For the material below, output exactly the span from the line with "即准则不一致 所以不是最优解" to the line with "这种类型的 语言模型-LM 被称为自回归语言模型。", including both, and nothing besides.

-- MATERIAL FOR THIS EXERCISE follows --

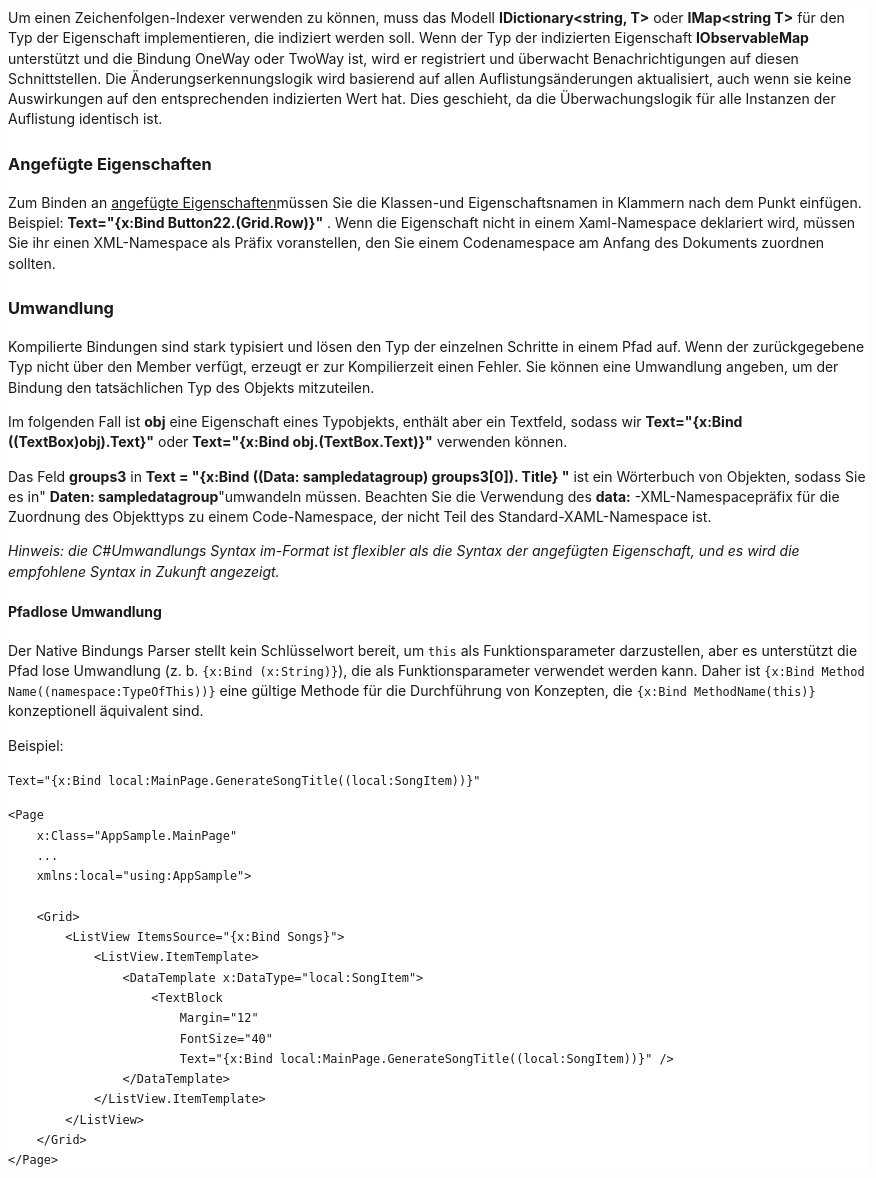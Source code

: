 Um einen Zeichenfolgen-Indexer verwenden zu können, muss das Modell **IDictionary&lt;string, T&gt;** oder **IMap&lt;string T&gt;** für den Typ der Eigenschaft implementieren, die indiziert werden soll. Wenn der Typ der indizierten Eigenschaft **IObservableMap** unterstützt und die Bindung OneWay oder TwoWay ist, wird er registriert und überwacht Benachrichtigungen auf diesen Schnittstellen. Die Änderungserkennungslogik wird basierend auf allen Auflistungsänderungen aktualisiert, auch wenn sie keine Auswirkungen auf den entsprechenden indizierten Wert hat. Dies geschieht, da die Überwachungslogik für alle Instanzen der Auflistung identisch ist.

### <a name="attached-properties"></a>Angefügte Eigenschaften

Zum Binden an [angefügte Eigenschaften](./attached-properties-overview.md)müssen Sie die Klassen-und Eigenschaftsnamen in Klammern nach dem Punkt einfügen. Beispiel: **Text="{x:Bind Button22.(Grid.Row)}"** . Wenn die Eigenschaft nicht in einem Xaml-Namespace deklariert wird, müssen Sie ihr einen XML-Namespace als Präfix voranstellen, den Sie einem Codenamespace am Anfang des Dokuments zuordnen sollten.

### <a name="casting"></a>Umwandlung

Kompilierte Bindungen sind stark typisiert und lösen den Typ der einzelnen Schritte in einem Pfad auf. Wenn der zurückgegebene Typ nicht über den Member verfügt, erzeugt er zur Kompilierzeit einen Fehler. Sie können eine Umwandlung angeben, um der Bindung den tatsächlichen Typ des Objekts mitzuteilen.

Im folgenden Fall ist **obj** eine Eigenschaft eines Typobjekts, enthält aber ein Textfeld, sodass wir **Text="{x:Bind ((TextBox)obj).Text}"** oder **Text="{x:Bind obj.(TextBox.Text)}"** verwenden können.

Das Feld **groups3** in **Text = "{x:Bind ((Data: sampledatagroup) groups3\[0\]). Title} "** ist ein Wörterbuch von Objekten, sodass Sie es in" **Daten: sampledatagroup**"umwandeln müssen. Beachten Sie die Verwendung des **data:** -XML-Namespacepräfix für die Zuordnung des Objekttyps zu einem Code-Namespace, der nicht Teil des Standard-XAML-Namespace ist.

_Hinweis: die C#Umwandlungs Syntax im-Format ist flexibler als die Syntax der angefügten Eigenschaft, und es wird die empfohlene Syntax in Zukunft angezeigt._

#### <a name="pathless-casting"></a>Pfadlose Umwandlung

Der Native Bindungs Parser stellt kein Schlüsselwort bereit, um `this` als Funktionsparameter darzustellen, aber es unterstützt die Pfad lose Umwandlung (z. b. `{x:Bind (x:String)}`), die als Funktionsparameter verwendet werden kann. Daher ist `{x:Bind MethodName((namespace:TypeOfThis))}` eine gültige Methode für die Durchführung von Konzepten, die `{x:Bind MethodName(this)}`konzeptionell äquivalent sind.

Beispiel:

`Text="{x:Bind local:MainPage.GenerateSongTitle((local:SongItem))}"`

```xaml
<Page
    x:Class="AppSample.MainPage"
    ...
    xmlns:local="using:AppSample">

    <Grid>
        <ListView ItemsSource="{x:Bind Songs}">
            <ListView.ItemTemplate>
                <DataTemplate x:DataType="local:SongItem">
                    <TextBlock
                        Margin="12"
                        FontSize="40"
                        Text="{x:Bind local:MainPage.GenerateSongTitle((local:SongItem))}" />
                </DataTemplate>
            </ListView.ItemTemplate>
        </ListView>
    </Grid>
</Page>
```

-- MATERIAL FOR THIS EXERCISE concluded --
-- MATERIAL FOR THIS EXERCISE follows --

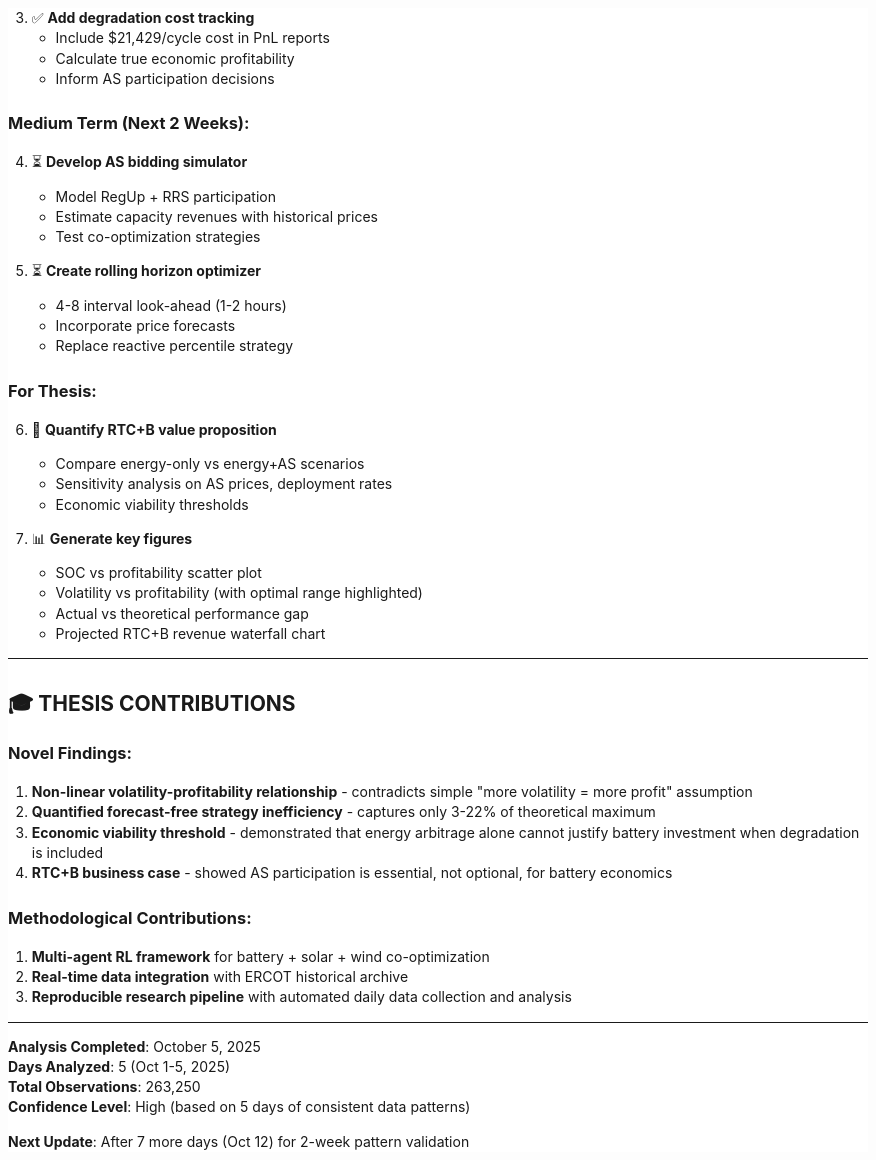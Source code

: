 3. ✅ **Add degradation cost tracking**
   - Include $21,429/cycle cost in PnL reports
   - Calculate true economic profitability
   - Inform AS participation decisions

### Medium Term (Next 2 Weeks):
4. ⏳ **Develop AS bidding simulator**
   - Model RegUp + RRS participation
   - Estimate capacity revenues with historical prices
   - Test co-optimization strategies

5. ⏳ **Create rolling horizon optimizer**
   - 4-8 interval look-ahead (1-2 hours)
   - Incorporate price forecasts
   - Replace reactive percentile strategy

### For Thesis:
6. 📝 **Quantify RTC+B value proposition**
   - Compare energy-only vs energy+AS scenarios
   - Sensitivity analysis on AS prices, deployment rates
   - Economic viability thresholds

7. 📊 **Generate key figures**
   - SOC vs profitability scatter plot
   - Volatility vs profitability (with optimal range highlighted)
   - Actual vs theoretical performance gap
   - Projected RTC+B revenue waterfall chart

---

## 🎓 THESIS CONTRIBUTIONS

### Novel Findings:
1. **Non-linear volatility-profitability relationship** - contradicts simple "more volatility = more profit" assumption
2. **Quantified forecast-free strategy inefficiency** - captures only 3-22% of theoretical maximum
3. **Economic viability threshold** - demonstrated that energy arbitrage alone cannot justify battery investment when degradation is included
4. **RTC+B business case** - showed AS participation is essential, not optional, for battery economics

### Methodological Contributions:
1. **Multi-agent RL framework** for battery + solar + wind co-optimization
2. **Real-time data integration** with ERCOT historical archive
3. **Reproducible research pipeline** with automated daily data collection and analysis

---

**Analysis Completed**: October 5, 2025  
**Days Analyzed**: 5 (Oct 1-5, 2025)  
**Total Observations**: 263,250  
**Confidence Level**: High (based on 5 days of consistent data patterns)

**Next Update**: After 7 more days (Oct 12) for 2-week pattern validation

-- MATERIAL FOR THIS EXERCISE concluded --
-- MATERIAL FOR THIS EXERCISE follows --

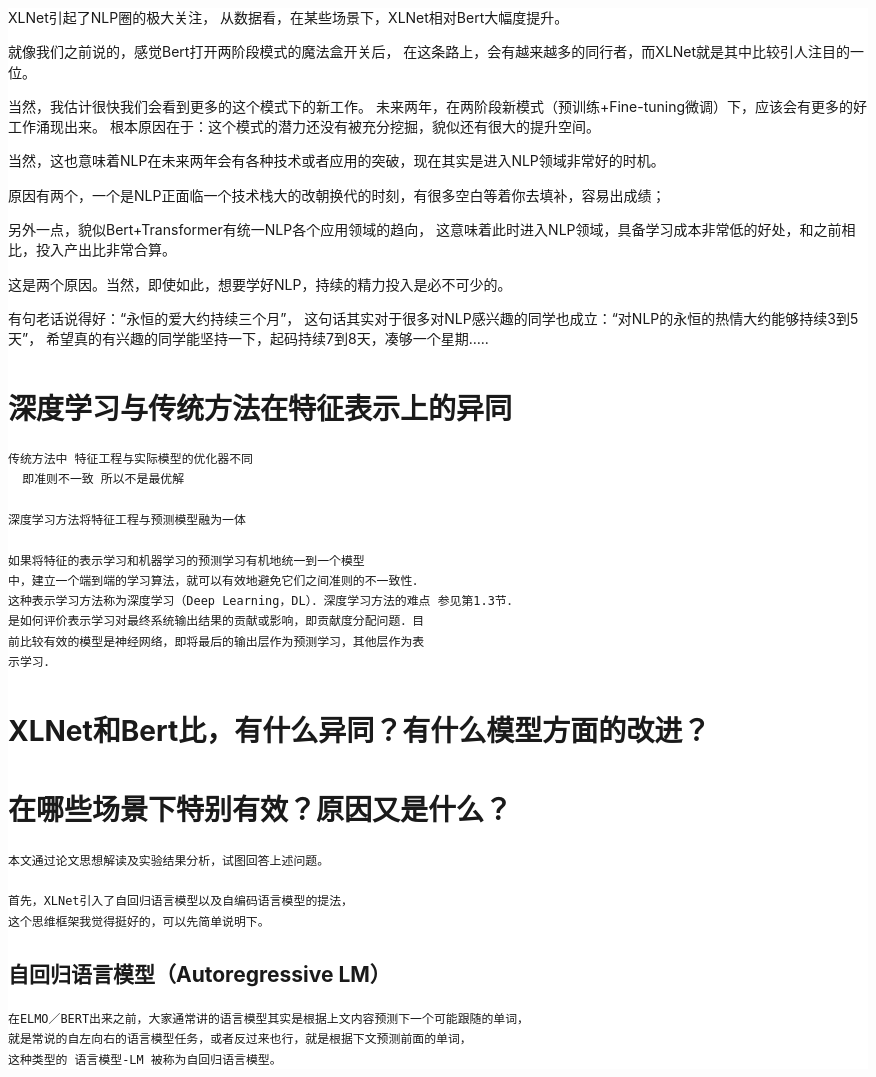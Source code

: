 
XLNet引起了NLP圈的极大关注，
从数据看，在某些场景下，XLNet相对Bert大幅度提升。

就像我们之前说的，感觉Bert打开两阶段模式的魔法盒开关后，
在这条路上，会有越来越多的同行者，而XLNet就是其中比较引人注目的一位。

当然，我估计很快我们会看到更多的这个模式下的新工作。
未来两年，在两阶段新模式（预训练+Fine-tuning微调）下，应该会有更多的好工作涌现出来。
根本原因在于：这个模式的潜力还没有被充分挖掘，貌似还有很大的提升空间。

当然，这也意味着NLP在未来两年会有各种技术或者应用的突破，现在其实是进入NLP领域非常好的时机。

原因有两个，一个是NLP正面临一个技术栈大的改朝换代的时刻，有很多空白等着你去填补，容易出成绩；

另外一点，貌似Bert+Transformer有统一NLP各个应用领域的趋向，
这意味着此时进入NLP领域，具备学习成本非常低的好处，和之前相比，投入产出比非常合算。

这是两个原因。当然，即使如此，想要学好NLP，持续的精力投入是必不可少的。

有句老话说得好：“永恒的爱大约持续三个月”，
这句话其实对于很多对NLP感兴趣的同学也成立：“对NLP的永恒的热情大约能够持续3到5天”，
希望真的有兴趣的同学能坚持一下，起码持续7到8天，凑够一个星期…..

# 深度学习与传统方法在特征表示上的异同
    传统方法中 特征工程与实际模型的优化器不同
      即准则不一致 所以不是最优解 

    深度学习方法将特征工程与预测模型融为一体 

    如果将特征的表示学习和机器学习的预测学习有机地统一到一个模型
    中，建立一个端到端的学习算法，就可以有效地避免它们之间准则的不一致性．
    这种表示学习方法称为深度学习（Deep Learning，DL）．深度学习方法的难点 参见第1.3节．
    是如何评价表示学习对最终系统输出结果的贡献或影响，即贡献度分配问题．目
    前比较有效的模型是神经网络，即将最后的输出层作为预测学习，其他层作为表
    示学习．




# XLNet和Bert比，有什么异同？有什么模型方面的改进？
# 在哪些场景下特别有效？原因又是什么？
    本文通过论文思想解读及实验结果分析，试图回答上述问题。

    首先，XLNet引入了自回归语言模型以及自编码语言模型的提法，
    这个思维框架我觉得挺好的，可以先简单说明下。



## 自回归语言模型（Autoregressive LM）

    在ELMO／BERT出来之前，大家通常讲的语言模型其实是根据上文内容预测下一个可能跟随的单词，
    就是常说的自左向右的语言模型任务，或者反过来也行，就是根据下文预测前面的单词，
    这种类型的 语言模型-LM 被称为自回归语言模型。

-- MATERIAL FOR THIS EXERCISE concluded --

* [SOLUTION]:
      即准则不一致 所以不是最优解 

    深度学习方法将特征工程与预测模型融为一体 

    如果将特征的表示学习和机器学习的预测学习有机地统一到一个模型
    中，建立一个端到端的学习算法，就可以有效地避免它们之间准则的不一致性．
    这种表示学习方法称为深度学习（Deep Learning，DL）．深度学习方法的难点 参见第1.3节．
    是如何评价表示学习对最终系统输出结果的贡献或影响，即贡献度分配问题．目
    前比较有效的模型是神经网络，即将最后的输出层作为预测学习，其他层作为表
    示学习．




# XLNet和Bert比，有什么异同？有什么模型方面的改进？
# 在哪些场景下特别有效？原因又是什么？
    本文通过论文思想解读及实验结果分析，试图回答上述问题。

    首先，XLNet引入了自回归语言模型以及自编码语言模型的提法，
    这个思维框架我觉得挺好的，可以先简单说明下。



## 自回归语言模型（Autoregressive LM）

    在ELMO／BERT出来之前，大家通常讲的语言模型其实是根据上文内容预测下一个可能跟随的单词，
    就是常说的自左向右的语言模型任务，或者反过来也行，就是根据下文预测前面的单词，
    这种类型的 语言模型-LM 被称为自回归语言模型。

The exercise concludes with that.